• **Task inputs**:

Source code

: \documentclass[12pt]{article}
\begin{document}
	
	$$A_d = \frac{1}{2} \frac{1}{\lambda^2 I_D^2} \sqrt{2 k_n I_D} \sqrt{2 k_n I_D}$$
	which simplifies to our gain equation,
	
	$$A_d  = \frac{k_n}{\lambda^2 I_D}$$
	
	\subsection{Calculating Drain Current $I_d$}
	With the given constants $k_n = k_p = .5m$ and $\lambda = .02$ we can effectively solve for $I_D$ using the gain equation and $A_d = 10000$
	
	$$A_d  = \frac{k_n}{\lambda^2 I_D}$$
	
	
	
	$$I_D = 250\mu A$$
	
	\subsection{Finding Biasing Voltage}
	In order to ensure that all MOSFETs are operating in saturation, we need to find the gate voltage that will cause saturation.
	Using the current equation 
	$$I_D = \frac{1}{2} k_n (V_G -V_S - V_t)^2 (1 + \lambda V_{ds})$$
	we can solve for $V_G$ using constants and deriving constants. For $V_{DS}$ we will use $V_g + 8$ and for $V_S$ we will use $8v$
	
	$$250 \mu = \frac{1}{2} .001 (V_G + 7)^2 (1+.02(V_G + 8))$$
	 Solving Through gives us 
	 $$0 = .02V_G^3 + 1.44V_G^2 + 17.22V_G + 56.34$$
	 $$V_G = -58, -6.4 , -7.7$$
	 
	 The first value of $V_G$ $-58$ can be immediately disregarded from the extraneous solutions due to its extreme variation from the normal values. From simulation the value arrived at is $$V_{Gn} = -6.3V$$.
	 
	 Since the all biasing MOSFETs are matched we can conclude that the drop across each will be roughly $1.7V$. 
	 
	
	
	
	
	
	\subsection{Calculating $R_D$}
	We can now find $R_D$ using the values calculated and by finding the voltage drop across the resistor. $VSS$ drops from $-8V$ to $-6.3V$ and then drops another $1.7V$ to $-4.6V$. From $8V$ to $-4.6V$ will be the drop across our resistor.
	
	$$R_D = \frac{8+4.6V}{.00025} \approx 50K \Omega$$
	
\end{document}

---

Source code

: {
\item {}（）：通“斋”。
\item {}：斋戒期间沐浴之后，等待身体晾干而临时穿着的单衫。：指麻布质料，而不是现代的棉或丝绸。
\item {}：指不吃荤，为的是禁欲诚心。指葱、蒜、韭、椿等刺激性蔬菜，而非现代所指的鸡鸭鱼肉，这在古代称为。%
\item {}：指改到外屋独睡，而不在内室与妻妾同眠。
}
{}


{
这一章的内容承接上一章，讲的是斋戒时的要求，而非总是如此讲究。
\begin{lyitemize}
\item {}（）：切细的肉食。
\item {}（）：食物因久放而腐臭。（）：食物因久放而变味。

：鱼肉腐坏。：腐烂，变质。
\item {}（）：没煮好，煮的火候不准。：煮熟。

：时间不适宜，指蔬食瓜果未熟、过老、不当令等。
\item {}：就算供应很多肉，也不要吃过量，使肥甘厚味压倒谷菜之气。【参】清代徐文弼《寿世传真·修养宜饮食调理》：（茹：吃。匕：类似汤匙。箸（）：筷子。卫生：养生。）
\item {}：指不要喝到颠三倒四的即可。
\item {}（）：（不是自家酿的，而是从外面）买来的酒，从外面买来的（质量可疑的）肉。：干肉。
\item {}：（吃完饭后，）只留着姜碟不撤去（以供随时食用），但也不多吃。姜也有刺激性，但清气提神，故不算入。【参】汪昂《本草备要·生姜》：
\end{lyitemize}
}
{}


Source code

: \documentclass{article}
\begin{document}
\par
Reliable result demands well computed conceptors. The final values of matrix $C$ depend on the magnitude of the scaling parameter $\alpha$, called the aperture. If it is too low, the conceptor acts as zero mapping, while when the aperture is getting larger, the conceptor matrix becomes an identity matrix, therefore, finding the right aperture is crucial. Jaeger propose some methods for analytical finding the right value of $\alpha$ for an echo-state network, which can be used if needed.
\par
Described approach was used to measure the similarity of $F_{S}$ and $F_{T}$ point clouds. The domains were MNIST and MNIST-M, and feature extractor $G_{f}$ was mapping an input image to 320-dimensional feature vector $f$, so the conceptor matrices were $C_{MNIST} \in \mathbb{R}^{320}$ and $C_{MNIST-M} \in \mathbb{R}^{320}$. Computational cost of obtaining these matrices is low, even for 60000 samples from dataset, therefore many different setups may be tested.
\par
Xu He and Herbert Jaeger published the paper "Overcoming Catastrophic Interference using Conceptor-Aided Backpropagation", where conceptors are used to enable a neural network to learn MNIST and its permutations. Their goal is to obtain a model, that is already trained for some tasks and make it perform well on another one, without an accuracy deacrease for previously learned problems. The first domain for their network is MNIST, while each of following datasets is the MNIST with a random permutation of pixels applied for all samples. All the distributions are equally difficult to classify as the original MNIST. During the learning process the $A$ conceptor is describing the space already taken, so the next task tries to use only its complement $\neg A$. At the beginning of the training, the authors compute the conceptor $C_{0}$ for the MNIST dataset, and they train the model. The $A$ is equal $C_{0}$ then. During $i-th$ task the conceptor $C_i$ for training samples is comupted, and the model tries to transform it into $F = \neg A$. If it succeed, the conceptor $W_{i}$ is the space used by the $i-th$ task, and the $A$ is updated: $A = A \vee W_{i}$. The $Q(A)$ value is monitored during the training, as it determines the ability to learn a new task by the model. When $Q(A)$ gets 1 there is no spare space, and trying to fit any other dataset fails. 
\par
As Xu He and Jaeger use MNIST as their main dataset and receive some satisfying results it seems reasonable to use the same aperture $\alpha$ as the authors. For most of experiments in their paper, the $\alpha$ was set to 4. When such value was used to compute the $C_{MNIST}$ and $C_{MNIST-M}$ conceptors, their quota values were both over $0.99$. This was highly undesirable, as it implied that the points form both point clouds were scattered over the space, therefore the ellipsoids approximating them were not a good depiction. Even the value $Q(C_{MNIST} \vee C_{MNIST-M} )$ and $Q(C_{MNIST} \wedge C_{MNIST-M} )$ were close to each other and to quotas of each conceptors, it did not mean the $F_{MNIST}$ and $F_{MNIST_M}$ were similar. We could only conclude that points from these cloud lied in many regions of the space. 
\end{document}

• **What is being asked**: Check each line of the records above for the string "clouds", and report every line that has it.

• **Task answer**:
Described approach was used to measure the similarity of $F_{S}$ and $F_{T}$ point clouds. The domains were MNIST and MNIST-M, and feature extractor $G_{f}$ was mapping an input image to 320-dimensional feature vector $f$, so the conceptor matrices were $C_{MNIST} \in \mathbb{R}^{320}$ and $C_{MNIST-M} \in \mathbb{R}^{320}$. Computational cost of obtaining these matrices is low, even for 60000 samples from dataset, therefore many different setups may be tested.
As Xu He and Jaeger use MNIST as their main dataset and receive some satisfying results it seems reasonable to use the same aperture $\alpha$ as the authors. For most of experiments in their paper, the $\alpha$ was set to 4. When such value was used to compute the $C_{MNIST}$ and $C_{MNIST-M}$ conceptors, their quota values were both over $0.99$. This was highly undesirable, as it implied that the points form both point clouds were scattered over the space, therefore the ellipsoids approximating them were not a good depiction. Even the value $Q(C_{MNIST} \vee C_{MNIST-M} )$ and $Q(C_{MNIST} \wedge C_{MNIST-M} )$ were close to each other and to quotas of each conceptors, it did not mean the $F_{MNIST}$ and $F_{MNIST_M}$ were similar. We could only conclude that points from these cloud lied in many regions of the space. 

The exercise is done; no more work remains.